Von Oberkirchenrat i. R. Peter Zimmermann, Erfurt

Die schwarze Baskenmütze war schon damals sein Markenzeichen, als er mit baumelnden Beinen und nackten Füßen auf der Ecke seines Schreibtisches saß und von einem knittrigen Zettel das Gedicht eines 15-Jährigen vorlas, dessen Eltern in der Revolution umgekommen waren. „Er will nicht, dass die Mörder seiner Eltern hingerichtet werden“ – damit reagierte er auf meine Frage nach dem „neuen Menschen“, von dem im sandinistischen Nicaragua so viel die Rede war.

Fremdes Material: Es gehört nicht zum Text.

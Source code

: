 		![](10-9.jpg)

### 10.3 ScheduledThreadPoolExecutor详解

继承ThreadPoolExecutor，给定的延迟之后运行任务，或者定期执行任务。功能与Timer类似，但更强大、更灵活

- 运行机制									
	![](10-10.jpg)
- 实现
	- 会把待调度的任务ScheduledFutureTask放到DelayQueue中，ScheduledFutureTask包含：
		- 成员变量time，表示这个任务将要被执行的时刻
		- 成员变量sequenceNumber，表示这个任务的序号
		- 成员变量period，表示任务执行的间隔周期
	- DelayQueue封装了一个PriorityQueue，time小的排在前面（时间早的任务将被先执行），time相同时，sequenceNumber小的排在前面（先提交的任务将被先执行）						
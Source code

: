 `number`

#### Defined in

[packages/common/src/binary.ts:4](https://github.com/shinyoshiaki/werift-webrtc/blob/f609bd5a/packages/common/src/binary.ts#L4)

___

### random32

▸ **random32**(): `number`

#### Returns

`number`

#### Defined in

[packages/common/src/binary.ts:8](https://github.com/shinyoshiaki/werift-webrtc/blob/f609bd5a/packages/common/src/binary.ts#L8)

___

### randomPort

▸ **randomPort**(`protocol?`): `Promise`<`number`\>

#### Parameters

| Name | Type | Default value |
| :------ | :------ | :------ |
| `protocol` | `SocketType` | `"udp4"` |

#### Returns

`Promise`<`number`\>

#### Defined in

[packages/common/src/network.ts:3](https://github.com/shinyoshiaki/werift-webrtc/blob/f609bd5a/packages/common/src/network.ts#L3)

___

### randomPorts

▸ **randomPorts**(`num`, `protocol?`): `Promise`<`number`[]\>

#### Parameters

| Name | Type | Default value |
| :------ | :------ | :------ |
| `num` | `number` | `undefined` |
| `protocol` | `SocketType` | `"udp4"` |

Er war wütend über meine Skepsis – und ich konnte seinen Ärger sogar verstehen. Ich hatte doch die Frauen der Basisgemeinde im Barrio Monsenor Lezcano in Managua erlebt, die gerade Lesen und Schreiben in den Alphabetisierungskampagnen gelernt hatten, die er als Kulturminister und sein Bruder als Erziehungsminister in Gang gesetzt hatten. Jetzt saßen die Frauen im großen Stuhlkreis und lasen sich Vers für Vers den Lobgesang der Maria vor und bewegten die Worte hin und her. Und verstanden, dass Marias Gott auch ihr Gott ist, der die Gewaltigen vom Thron stößt und die Niedrigen erhöht, der die Hungrigen mit Gütern füllt und die Reichen ignoriert. Sie erlebten sich als Zeugen und Beteiligte des gewaltigen Handelns Gottes. Das war in der Tat neu für sie.

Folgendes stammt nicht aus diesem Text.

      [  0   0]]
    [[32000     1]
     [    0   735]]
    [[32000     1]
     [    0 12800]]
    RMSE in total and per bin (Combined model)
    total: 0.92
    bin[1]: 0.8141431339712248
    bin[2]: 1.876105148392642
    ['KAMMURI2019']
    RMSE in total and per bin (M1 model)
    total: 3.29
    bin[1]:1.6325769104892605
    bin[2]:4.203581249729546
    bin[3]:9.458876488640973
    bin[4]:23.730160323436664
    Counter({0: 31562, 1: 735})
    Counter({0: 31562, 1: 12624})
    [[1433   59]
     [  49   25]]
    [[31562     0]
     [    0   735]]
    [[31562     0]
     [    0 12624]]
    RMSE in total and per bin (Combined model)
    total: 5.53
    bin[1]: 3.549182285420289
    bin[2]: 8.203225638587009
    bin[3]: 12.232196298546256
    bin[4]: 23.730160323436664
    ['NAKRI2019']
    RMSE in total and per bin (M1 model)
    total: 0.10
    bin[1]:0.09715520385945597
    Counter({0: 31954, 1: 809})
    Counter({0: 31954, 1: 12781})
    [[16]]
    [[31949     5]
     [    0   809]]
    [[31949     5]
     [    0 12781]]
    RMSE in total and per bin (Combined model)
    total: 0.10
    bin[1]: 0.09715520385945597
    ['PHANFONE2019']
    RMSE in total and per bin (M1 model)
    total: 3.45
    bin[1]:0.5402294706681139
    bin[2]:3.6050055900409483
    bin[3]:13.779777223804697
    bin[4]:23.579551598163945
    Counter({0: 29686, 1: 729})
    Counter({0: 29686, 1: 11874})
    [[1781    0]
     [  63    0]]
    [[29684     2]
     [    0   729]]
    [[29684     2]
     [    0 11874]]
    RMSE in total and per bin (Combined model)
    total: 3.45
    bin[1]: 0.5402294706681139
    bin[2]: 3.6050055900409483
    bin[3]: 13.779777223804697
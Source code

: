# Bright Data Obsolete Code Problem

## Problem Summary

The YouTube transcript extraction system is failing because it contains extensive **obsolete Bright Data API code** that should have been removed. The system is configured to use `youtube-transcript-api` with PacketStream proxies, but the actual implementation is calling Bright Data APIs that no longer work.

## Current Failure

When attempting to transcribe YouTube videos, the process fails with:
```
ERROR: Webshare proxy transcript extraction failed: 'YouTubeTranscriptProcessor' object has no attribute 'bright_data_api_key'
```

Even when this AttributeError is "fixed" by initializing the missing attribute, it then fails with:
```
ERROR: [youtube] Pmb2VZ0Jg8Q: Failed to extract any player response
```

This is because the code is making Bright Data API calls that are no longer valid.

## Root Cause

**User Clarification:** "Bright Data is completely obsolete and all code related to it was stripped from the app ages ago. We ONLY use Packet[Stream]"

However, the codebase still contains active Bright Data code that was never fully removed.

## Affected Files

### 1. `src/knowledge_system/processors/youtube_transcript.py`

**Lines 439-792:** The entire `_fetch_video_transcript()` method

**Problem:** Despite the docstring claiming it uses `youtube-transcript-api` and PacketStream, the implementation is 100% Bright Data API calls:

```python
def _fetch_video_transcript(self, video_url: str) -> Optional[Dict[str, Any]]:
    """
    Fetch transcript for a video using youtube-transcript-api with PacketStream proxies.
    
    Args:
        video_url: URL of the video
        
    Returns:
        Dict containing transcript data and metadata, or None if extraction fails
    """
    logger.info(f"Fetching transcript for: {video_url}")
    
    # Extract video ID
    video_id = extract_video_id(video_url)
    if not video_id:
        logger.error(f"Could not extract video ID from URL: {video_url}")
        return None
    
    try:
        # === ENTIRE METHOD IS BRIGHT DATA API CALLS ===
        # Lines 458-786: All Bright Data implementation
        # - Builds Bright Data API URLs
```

Und wie es die Bauern von Solentiname erlebten, mit denen zusammen er dem Evangelium poetische und politische Konkretionen und Aktualisierungen abgewann und sie die subversive Kraft des Evangeliums erfuhren, die Menschen und Verhältnisse verändert und befreit.

Und wie es die Waisenkinder der Revolution erfuhren. Der Minister, Priester und Poet hatte es durchgesetzt, auf der riesigen Finca des früheren Polizeichefs die „Kinderrepublik Pedro Mayorga“ einzurichten. Da hatten sie Brot und Bildung und die Pflicht zur Selbstverwaltung. Neben allem anderen lernten sie Gedichte zu schreiben, Theaterstücke aufzuführen und ihr Zusammenleben so zu organisieren, dass die Starken und die Schwachen sich gegenseitig halfen, das Leben zu bestehen. Das sollte das Lehrstück für das ganze Land sein.

Es nährt unseren Glauben und unsere Hoffnung, wenn wir Anzeichen des Reiches Gottes mitten in unserer Welt erleben. Die bibellesenden und -verstehenden Frauen in Managua und die kreativen Bauern auf den Inseln im Nicaragua-See und der Halbwüchsige aus der Kinderrepublik, der keine Rache für die getöteten Eltern will – sie sind Anzeichen dafür, dass das Reich Gottes in dieser Welt am Werke ist.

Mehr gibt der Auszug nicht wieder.